Monday, March 19, 2007

Goya Weekend

Goya Weekend

It’s Saturday morning and we have been here 6 weeks. What is there left for us to do on a drizzly Saturday? Art and I can always find work to do. I can carve waxes and Art can work on his http://www.okinawa.com web site, but it’s not so easy for John. We hoped that he would make friends but that hasn’t happened and it looks like John will spend much of today playing computer games

Art walks up to the One or Eight Internet Café. I start my Okinawan Charm Collection by carving a “Goya” charm. Goya is a popular Okinawan vegetable. It’s translation in English is “bitter melon” and is thought to be one of the secrets of Okinawan longevity. It is of the gourd family, shaped a bit like a large fat ridged cucumber. It has high vitamin C content and a bitter taste. Goya and Tofu Champuru (stir-fry) is a traditional Okinawan dish that I do my best to avoid. This funny vegetable has become an Okinawan icon. Every tourist shop sells green plastic goya key rings, costume jewelry and goya printed T shirts with ridiculous sayings. This unsuspecting vegetable has been given a face and usually wears a hat and shoes. Think of it as the Okinawan version of Mr. Potato Head. No Okinawan charm collection would be complete without a sterling silver version of the goya. While I work on my goya charm, John plays Fable and Halo in a contented daze. I cook a very early diner at home.

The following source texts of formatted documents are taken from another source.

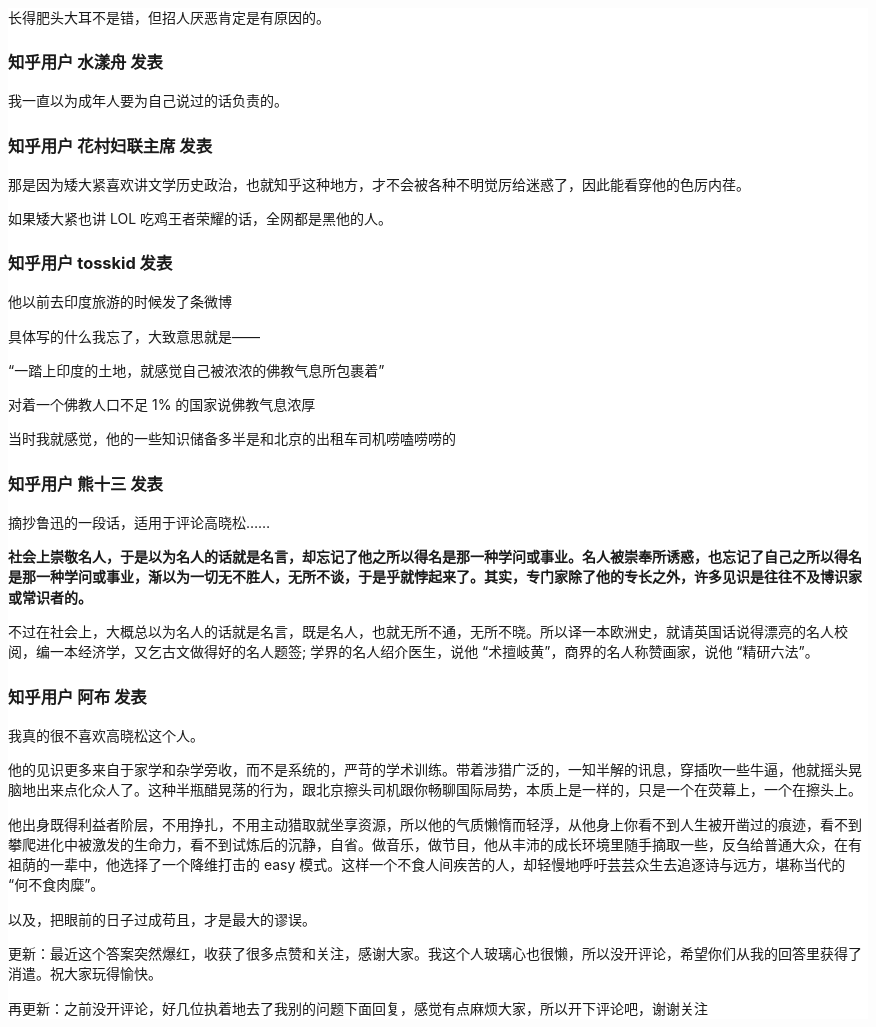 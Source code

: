 长得肥头大耳不是错，但招人厌恶肯定是有原因的。
    
    
    
    
### 知乎用户 水漾舟 发表
    
我一直以为成年人要为自己说过的话负责的。
    
    
    
    
### 知乎用户 花村妇联主席 发表
    
那是因为矮大紧喜欢讲文学历史政治，也就知乎这种地方，才不会被各种不明觉厉给迷惑了，因此能看穿他的色厉内荏。

如果矮大紧也讲 LOL 吃鸡王者荣耀的话，全网都是黑他的人。
    
    
    
    
### 知乎用户 tosskid 发表
    
他以前去印度旅游的时候发了条微博

具体写的什么我忘了，大致意思就是——

“一踏上印度的土地，就感觉自己被浓浓的佛教气息所包裹着”

对着一个佛教人口不足 1% 的国家说佛教气息浓厚

当时我就感觉，他的一些知识储备多半是和北京的出租车司机唠嗑唠唠的
    
    
    
    
### 知乎用户 熊十三 发表
    
摘抄鲁迅的一段话，适用于评论高晓松……

**社会上崇敬名人，于是以为名人的话就是名言，却忘记了他之所以得名是那一种学问或事业。名人被崇奉所诱惑，也忘记了自己之所以得名是那一种学问或事业，渐以为一切无不胜人，无所不谈，于是乎就悖起来了。其实，专门家除了他的专长之外，许多见识是往往不及博识家或常识者的。**

不过在社会上，大概总以为名人的话就是名言，既是名人，也就无所不通，无所不晓。所以译一本欧洲史，就请英国话说得漂亮的名人校阅，编一本经济学，又乞古文做得好的名人题签; 学界的名人绍介医生，说他 “术擅岐黄”，商界的名人称赞画家，说他 “精研六法”。
    
    
    
    
### 知乎用户 阿布 发表
    
我真的很不喜欢高晓松这个人。

他的见识更多来自于家学和杂学旁收，而不是系统的，严苛的学术训练。带着涉猎广泛的，一知半解的讯息，穿插吹一些牛逼，他就摇头晃脑地出来点化众人了。这种半瓶醋晃荡的行为，跟北京擦头司机跟你畅聊国际局势，本质上是一样的，只是一个在荧幕上，一个在擦头上。

他出身既得利益者阶层，不用挣扎，不用主动猎取就坐享资源，所以他的气质懒惰而轻浮，从他身上你看不到人生被开凿过的痕迹，看不到攀爬进化中被激发的生命力，看不到试炼后的沉静，自省。做音乐，做节目，他从丰沛的成长环境里随手摘取一些，反刍给普通大众，在有祖荫的一辈中，他选择了一个降维打击的 easy 模式。这样一个不食人间疾苦的人，却轻慢地呼吁芸芸众生去追逐诗与远方，堪称当代的 “何不食肉糜”。

以及，把眼前的日子过成苟且，才是最大的谬误。

更新：最近这个答案突然爆红，收获了很多点赞和关注，感谢大家。我这个人玻璃心也很懒，所以没开评论，希望你们从我的回答里获得了消遣。祝大家玩得愉快。

再更新：之前没开评论，好几位执着地去了我别的问题下面回复，感觉有点麻烦大家，所以开下评论吧，谢谢关注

Around 9:30 P.M, antsy from being home all day and slightly hungry, I suggest that we (Art and I) walk out to a nearby Izikaya that we stumbled upon earlier this week. John, still glued to his computer game is oblivious to our leaving. The air is freshly washed from the rain earlier and we walk a dozen blocks to the Izikaya. Earlier this week, Art and I ate here for lunch and we and feel like “regulars” as we duck in and seat ourselves at the tiny counter. This Izikaya is owned by two women who I suspect are mother and daughter. The older of the two women is in her 70’s. There are three Japanese style tables along one wall, and 7 or 8 chairs at the counter. A group of men sit eating, drinking and smoking at one of the low tables. Art studies the menu boards strung along the wall and orders several dishes and a small flask of awamori for us to share. I relax into the experience and watch the two women cook as I sip the icy awamori and water. Awamori is distilled rice liquor unique to the Ryukyu Islands. Other than beer, it is the beverage of choice for the locals. Most Americans are familiar with Japanese sake which is fermented from rice, just as wine is fermented from grapes but awamori is distilled liquor, comparable to whiskey and unique to these islands. We nibble on gukuten, a taro fritter; teriyaki chicken and an Okinawan stew with daikon, tofu and kelp. Our bill is only 2,800. Yen, or about $25.00. John is disappointed to see us return since it means the end of his computer game marathon but he wants me to write in my blog that he has beaten Halo. (He may not get into Stanford, but he is dam good at computer games!)

SUNDAY

The sun is out this morning and the three of us ride bicycles up to Shintoshin for our “Starbuck Sunday” morning. I wish we were going to the Bonny Doon Church instead. I am feeling homesick today. As we sit and sip coffee, Art practices writing kanji, John works on homework and I type a short travel article for http://okinawa.com. There is a free 1:00 P.M. concert just outside the doors to the Naha Main Place Mall and we stick around to listen. For three weeks running a different musical group has been featured. Last week, a sanshin folk musician preformed and I enjoyed his energetic style. Today’s featured group is not my taste and John wears that “suffering” look, that only a 14 year old can achieve. It is a small audience and I poke at John and whisper to him to at least try to look enthusiastic.

We eat a late lunch together and afterwards, at John’s suggestion, we bicycle to Kokosai Dori to watch the Sunday street scene. Kokosai Dori is closed to traffic on Sundays and throngs of people are out; families and children everywhere. Small but official stages are set up along this long shopping street. We stop to watch several musical groups and a troop of “hip hop break dancers” perform. The dancers are especially awesome! Unfortunately, we are not a particularly harmonious family this afternoon, so we cut John free to ride his bicycle back home. (My suspicion is that the newly arrived computer games have taken John under their spell.)

Art and I take our time meandering back and I cook a simple dinner at home. I am in a melancholy mood and after dinner I get lost working on a puffer fish charm.